Instructions to follow
The lines to find are those in the entries that hold the word "blog"; copy every one of them.

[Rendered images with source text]
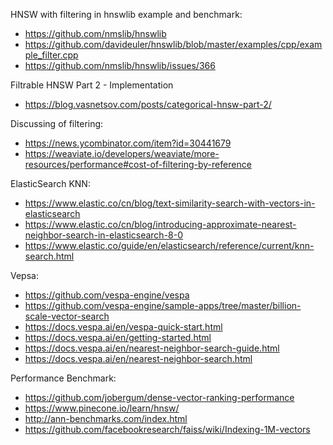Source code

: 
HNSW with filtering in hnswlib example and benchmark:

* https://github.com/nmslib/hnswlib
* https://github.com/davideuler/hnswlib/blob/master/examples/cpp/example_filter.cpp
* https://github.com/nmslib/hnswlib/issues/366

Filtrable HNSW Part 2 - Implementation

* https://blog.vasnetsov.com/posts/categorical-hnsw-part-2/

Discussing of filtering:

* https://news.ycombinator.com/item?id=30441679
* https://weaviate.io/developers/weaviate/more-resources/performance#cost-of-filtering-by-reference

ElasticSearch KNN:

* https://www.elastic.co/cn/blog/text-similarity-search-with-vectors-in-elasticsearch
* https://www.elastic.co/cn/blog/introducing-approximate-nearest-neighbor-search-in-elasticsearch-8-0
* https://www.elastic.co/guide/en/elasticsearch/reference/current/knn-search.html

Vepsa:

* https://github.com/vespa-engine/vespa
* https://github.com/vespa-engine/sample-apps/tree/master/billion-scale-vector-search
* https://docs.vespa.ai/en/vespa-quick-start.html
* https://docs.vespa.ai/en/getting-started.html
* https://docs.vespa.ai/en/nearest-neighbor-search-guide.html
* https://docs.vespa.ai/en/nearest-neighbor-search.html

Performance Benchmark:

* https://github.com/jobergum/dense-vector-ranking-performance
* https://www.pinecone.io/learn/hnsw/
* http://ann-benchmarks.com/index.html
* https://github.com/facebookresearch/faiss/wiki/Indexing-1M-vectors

--

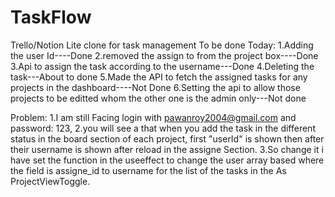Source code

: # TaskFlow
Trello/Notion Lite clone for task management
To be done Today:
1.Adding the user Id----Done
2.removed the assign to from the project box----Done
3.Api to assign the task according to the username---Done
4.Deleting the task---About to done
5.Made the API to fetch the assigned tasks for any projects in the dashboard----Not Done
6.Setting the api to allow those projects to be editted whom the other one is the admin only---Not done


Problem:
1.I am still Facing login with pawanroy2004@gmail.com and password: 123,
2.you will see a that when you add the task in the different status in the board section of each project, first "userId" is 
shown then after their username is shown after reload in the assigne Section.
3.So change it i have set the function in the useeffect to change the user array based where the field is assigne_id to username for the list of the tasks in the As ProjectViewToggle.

Written answer
* https://blog.vasnetsov.com/posts/categorical-hnsw-part-2/
* https://www.elastic.co/cn/blog/text-similarity-search-with-vectors-in-elasticsearch
* https://www.elastic.co/cn/blog/introducing-approximate-nearest-neighbor-search-in-elasticsearch-8-0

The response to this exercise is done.